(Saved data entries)
----------------
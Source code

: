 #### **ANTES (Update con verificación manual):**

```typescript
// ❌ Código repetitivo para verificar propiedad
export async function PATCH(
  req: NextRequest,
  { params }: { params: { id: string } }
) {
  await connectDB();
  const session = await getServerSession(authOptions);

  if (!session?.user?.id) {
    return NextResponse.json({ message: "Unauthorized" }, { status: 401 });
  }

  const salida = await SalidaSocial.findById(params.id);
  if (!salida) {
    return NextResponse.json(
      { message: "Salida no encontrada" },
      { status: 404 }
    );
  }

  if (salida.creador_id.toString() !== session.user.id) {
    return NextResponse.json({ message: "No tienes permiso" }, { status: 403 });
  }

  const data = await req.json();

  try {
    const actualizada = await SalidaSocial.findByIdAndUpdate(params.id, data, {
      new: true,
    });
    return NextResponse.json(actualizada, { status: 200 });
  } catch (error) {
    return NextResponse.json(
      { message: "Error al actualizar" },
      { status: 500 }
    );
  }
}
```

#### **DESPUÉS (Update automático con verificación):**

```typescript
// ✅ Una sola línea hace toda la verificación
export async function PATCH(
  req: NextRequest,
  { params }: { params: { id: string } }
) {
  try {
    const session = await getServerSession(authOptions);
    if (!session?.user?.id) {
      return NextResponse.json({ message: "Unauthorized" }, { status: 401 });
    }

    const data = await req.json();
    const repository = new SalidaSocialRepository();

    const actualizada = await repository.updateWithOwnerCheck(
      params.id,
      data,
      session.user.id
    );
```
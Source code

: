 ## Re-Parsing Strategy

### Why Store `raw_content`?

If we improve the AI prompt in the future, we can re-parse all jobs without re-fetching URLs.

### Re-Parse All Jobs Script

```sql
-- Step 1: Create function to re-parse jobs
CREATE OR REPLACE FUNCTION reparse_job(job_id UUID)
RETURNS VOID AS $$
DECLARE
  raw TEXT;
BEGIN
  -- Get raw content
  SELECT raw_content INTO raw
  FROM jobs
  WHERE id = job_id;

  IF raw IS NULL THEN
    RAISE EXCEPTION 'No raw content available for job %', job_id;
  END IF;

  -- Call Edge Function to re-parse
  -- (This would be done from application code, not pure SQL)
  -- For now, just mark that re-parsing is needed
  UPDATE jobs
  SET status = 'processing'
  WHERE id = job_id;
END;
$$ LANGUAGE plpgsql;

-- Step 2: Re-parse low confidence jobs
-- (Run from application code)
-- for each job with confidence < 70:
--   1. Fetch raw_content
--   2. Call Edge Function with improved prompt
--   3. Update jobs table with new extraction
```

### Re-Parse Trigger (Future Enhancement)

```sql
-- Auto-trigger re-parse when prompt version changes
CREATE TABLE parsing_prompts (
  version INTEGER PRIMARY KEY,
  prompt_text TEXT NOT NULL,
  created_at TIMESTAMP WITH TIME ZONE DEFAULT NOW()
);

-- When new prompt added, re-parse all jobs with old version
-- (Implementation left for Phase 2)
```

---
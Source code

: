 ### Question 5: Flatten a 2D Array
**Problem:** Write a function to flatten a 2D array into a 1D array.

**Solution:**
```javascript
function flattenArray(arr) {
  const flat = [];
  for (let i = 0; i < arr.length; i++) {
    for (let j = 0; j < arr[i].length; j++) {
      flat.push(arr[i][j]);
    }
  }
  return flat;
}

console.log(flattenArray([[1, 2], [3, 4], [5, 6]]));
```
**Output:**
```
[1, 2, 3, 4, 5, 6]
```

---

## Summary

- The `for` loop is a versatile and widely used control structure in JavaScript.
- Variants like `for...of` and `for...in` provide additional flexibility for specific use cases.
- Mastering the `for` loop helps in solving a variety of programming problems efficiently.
----------------
INSTRUCTIONS FOR THE TASK:
In this exercise, repeat the entries above verbatim.

ANSWER TO THIS EXERCISE:
Source code

: #### **ANTES (Update con verificación manual):**

```typescript
// ❌ Código repetitivo para verificar propiedad
export async function PATCH(
  req: NextRequest,
  { params }: { params: { id: string } }
) {
  await connectDB();
  const session = await getServerSession(authOptions);

  if (!session?.user?.id) {
    return NextResponse.json({ message: "Unauthorized" }, { status: 401 });
  }

  const salida = await SalidaSocial.findById(params.id);
  if (!salida) {
    return NextResponse.json(
      { message: "Salida no encontrada" },
      { status: 404 }
    );
  }

  if (salida.creador_id.toString() !== session.user.id) {
    return NextResponse.json({ message: "No tienes permiso" }, { status: 403 });
  }

  const data = await req.json();

  try {
    const actualizada = await SalidaSocial.findByIdAndUpdate(params.id, data, {
      new: true,
    });
    return NextResponse.json(actualizada, { status: 200 });
  } catch (error) {
    return NextResponse.json(
      { message: "Error al actualizar" },
      { status: 500 }
    );
  }
}
```

#### **DESPUÉS (Update automático con verificación):**

```typescript
// ✅ Una sola línea hace toda la verificación
export async function PATCH(
  req: NextRequest,
  { params }: { params: { id: string } }
) {
  try {
    const session = await getServerSession(authOptions);
    if (!session?.user?.id) {
      return NextResponse.json({ message: "Unauthorized" }, { status: 401 });
    }

    const data = await req.json();
    const repository = new SalidaSocialRepository();

    const actualizada = await repository.updateWithOwnerCheck(
      params.id,
      data,
      session.user.id
    );
```
Source code

: ## Re-Parsing Strategy

### Why Store `raw_content`?

If we improve the AI prompt in the future, we can re-parse all jobs without re-fetching URLs.

### Re-Parse All Jobs Script

```sql
-- Step 1: Create function to re-parse jobs
CREATE OR REPLACE FUNCTION reparse_job(job_id UUID)
RETURNS VOID AS $$
DECLARE
  raw TEXT;
BEGIN
  -- Get raw content
  SELECT raw_content INTO raw
  FROM jobs
  WHERE id = job_id;

  IF raw IS NULL THEN
    RAISE EXCEPTION 'No raw content available for job %', job_id;
  END IF;

  -- Call Edge Function to re-parse
  -- (This would be done from application code, not pure SQL)
  -- For now, just mark that re-parsing is needed
  UPDATE jobs
  SET status = 'processing'
  WHERE id = job_id;
END;
$$ LANGUAGE plpgsql;

-- Step 2: Re-parse low confidence jobs
-- (Run from application code)
-- for each job with confidence < 70:
--   1. Fetch raw_content
--   2. Call Edge Function with improved prompt
--   3. Update jobs table with new extraction
```

### Re-Parse Trigger (Future Enhancement)

```sql
-- Auto-trigger re-parse when prompt version changes
CREATE TABLE parsing_prompts (
  version INTEGER PRIMARY KEY,
  prompt_text TEXT NOT NULL,
  created_at TIMESTAMP WITH TIME ZONE DEFAULT NOW()
);

-- When new prompt added, re-parse all jobs with old version
-- (Implementation left for Phase 2)
```

---
Source code

: ### Question 5: Flatten a 2D Array
**Problem:** Write a function to flatten a 2D array into a 1D array.

**Solution:**
```javascript
function flattenArray(arr) {
  const flat = [];
  for (let i = 0; i < arr.length; i++) {
    for (let j = 0; j < arr[i].length; j++) {
      flat.push(arr[i][j]);
    }
  }
  return flat;
}

console.log(flattenArray([[1, 2], [3, 4], [5, 6]]));
```
**Output:**
```
[1, 2, 3, 4, 5, 6]
```

---

## Summary

- The `for` loop is a versatile and widely used control structure in JavaScript.
- Variants like `for...of` and `for...in` provide additional flexibility for specific use cases.
- Mastering the `for` loop helps in solving a variety of programming problems efficiently.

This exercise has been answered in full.